We shall characterize the structure of the trees by attaching to each leaf a label from a finite alphabet and listing those labels in traverse or order. The stated theorems follow from the fact that —as we shall show— for binary and the general rooted tree labels from a four-character alphabet in a six-character alphabet respectively suffice.

The labels serve two purposes. Firstly, they have to define which nodes —leaves to start with— are "sons" of the same "father". Secondly, because only labels of leaves have been given, the label of a father will be defined by the labels of its sons. (Regretfully enough, we cannot avoid also attaching an irrelevant label to the root of the tree.)

Each internal node has one so-called "first son" and so-called "last son"; it may have "middle sons". (In our example: 0,1,3, and A are first sons; 2,5,7, and B are middle sons; 4,8,10, and C are last sons.) In order that the labels determine which nodes —leaves to start with— are sons of the same father, we shall attach distinct labels to first sons, to middle sons, and to last sons. Because the middle son may be missing, the labels of the first and last sons of a father must determine the father's label.

With x possibilities for a first son's label and y possibilities for a last sons label, and an arbitrary label for the father, we conclude the requirement

x * y ≥ size of the alphabet. (1)
For the binary tree —no middle sons— the distinction between first and last sons requires
size of the alphabet ≥ x + y (2)
Relations (1) and (2) can be solved for size = 4.
For the general tree, in which we attach to each middle son the same label, we have instead of (2)
size of the alphabet ≥ x + 1 + y (3)
Relations (1) and (3) can be solved for size = 6.

The following codings show that these alphabet sizes indeed suffice.

For the binary tree we represent each label by the pair (b,c) with 0 ≤ b,c ≤ 1. A father with label (b,c) has

a first son with label (0,b)
a last son label (1,c)
i.e. distinct labels that satisfy stated inequalities.

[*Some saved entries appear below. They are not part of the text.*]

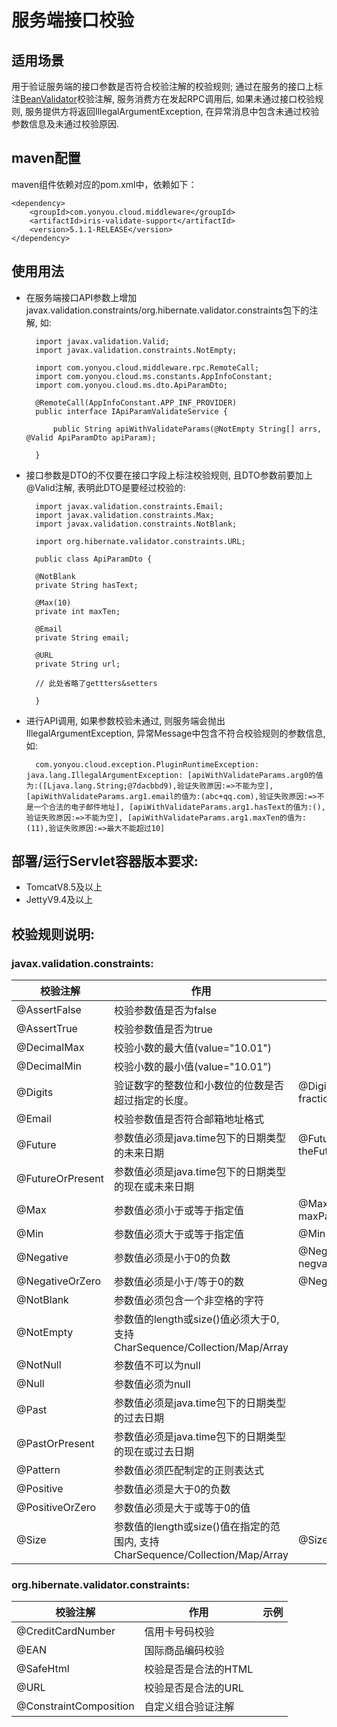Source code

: # 服务端接口校验

## 适用场景
用于验证服务端的接口参数是否符合校验注解的校验规则; 
通过在服务的接口上标注[BeanValidator](https://beanvalidation.org/)校验注解, 服务消费方在发起RPC调用后, 如果未通过接口校验规则, 服务提供方将返回IllegalArgumentException, 在异常消息中包含未通过校验参数信息及未通过校验原因.

## maven配置
maven组件依赖对应的pom.xml中，依赖如下：

	<dependency>
		<groupId>com.yonyou.cloud.middleware</groupId>
		<artifactId>iris-validate-support</artifactId>
		<version>5.1.1-RELEASE</version>
	</dependency>


## 使用用法

- 在服务端接口API参数上增加javax.validation.constraints/org.hibernate.validator.constraints包下的注解, 如:
	
		import javax.validation.Valid;
		import javax.validation.constraints.NotEmpty;
		
		import com.yonyou.cloud.middleware.rpc.RemoteCall;
		import com.yonyou.cloud.ms.constants.AppInfoConstant;
		import com.yonyou.cloud.ms.dto.ApiParamDto;
		
		@RemoteCall(AppInfoConstant.APP_INF_PROVIDER)
		public interface IApiParamValidateService {
		
			public String apiWithValidateParams(@NotEmpty String[] arrs, @Valid ApiParamDto apiParam);
		
		}
- 接口参数是DTO的不仅要在接口字段上标注校验规则, 且DTO参数前要加上@Valid注解, 表明此DTO是要经过校验的:
	
		import javax.validation.constraints.Email;
		import javax.validation.constraints.Max;
		import javax.validation.constraints.NotBlank;
		
		import org.hibernate.validator.constraints.URL;
		
		public class ApiParamDto {
	
		@NotBlank
		private String hasText;
	
		@Max(10)
		private int maxTen;
	
		@Email
		private String email;
	
		@URL
		private String url;
	
		// 此处省略了gettters&setters

		}

	
- 进行API调用, 如果参数校验未通过, 则服务端会抛出IllegalArgumentException, 异常Message中包含不符合校验规则的参数信息,如:
		
		com.yonyou.cloud.exception.PluginRuntimeException: java.lang.IllegalArgumentException: [apiWithValidateParams.arg0的值为:([Ljava.lang.String;@7dacbbd9),验证失败原因:=>不能为空], [apiWithValidateParams.arg1.email的值为:(abc+qq.com),验证失败原因:=>不是一个合法的电子邮件地址], [apiWithValidateParams.arg1.hasText的值为:(),验证失败原因:=>不能为空], [apiWithValidateParams.arg1.maxTen的值为:(11),验证失败原因:=>最大不能超过10] 


## 部署/运行Servlet容器版本要求:

- TomcatV8.5及以上
- JettyV9.4及以上


## 校验规则说明:
### javax.validation.constraints:
<table>
    <thead>
        <tr>
            <th>校验注解</th>
            <th>作用</th>
            <th>示例</th>
        </tr>
    </thead>
    <tr>
      	 <td>@AssertFalse</td>
		 <td>校验参数值是否为false</td>
		 <td></td>
    </tr>
    <tr>
      	 <td>@AssertTrue</td>
		 <td>校验参数值是否为true</td>
		 <td></td>
    </tr>
    <tr>
      	 <td>@DecimalMax</td>
		 <td>校验小数的最大值(value="10.01")</td>
		 <td></td>
    </tr>
    <tr>
      	 <td>@DecimalMin</td>
		 <td>校验小数的最小值(value="10.01")</td>
		 <td></td>
    </tr>
    <tr>
      	 <td>@Digits</td>
		 <td>验证数字的整数位和小数位的位数是否超过指定的长度。</td>
		 <td>@Digits(integer = 2, fraction = 2)</td>
    </tr>
    <tr>
      	 <td>@Email</td>
		 <td>校验参数值是否符合邮箱地址格式</td>
		 <td></td>
    </tr>
    <tr>
      	 <td>@Future</td>
		 <td>参数值必须是java.time包下的日期类型的未来日期</td>
		 <td>@Future Date theFutureTime;</td>
    </tr>
    <tr>
      	 <td>@FutureOrPresent</td>
		 <td>参数值必须是java.time包下的日期类型的现在或未来日期</td>
		 <td></td>
    </tr>
    <tr>
      	 <td>@Max</td>
		 <td>参数值必须小于或等于指定值</td>
		 <td>@Max(10) int maxParam</td>
    </tr>
    <tr>
      	 <td>@Min</td>
		 <td>参数值必须大于或等于指定值</td>
		 <td>@Min(5)int minParam</td>
    </tr>
    <tr>
      	 <td>@Negative</td>
		 <td>参数值必须是小于0的负数</td>
		 <td>@Negative float negval</td>
    </tr>
    <tr>
      	 <td>@NegativeOrZero</td>
		 <td>参数值必须是小于/等于0的数</td>
		 <td>@Negative int negval</td>
    </tr>
    <tr>
      	 <td>@NotBlank</td>
		 <td>参数值必须包含一个非空格的字符</td>
		 <td></td>
    </tr>
    <tr>
      	 <td>@NotEmpty</td>
		 <td>参数值的length或size()值必须大于0, 支持CharSequence/Collection/Map/Array</td>
		 <td></td>
    </tr>
    <tr>
      	 <td>@NotNull</td>
		 <td>参数值不可以为null</td>
		 <td></td>
    </tr>
    <tr>
      	 <td>@Null</td>
		 <td>参数值必须为null</td>
		 <td></td>
    </tr>
    <tr>
      	 <td>@Past</td>
		 <td>参数值必须是java.time包下的日期类型的过去日期</td>
		 <td></td>
    </tr>
    <tr>
      	 <td>@PastOrPresent</td>
		 <td>参数值必须是java.time包下的日期类型的现在或过去日期</td>
		 <td></td>
    </tr>
    <tr>
      	 <td>@Pattern</td>
		 <td>参数值必须匹配制定的正则表达式</td>
		 <td></td>
    </tr>
    <tr>
      	 <td>@Positive</td>
		 <td>参数值必须是大于0的负数</td>
		 <td></td>
    </tr>
    <tr>
      	 <td>@PositiveOrZero</td>
		 <td>参数值必须是大于或等于0的值</td>
		 <td></td>
    </tr>
    <tr>
      	 <td>@Size</td>
		 <td>参数值的length或size()值在指定的范围内, 支持CharSequence/Collection/Map/Array</td>
		 <td>@Size(min=5,max=10)</td>
    </tr>
</table>

### org.hibernate.validator.constraints:
<table>
    <thead>
        <tr>
            <th>校验注解</th>
            <th>作用</th>
            <th>示例</th>
        </tr>
    </thead>
    <tr>
      	 <td>@CreditCardNumber</td>
		 <td>信用卡号码校验</td>
		 <td></td>
    </tr>
    <tr>
      	 <td>@EAN</td>
		 <td>国际商品编码校验</td>
		 <td></td>
    </tr>
    <tr>
      	 <td>@SafeHtml</td>
		 <td>校验是否是合法的HTML</td>
		 <td></td>
    </tr>
    <tr>
      	 <td>@URL</td>
		 <td>校验是否是合法的URL</td>
		 <td></td>
    </tr>
	<tr>
      	 <td>@ConstraintComposition</td>
		 <td>自定义组合验证注解</td>
		 <td></td>
    </tr>
</table>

For the general tree we represent each label by the pair (b,c) with 0 ≤ b ≤ 1 and 0 ≤ c ≤ 2. A father with label (b,c) has:

a first son with label (0,b)
zero or more middle sons with label (0,2)
a last son with label (1,c),
i.e. distinct labels that satisfy stated inequalities.

Plataanstraat 521 April 1980
5671 AL NUENENprof.dr.Edsger W.Dijkstra
The NetherlandsBurroughs Research Fellow

Transcribed by Martin P.M. van der Burgt
Last revision 2015-03-05 .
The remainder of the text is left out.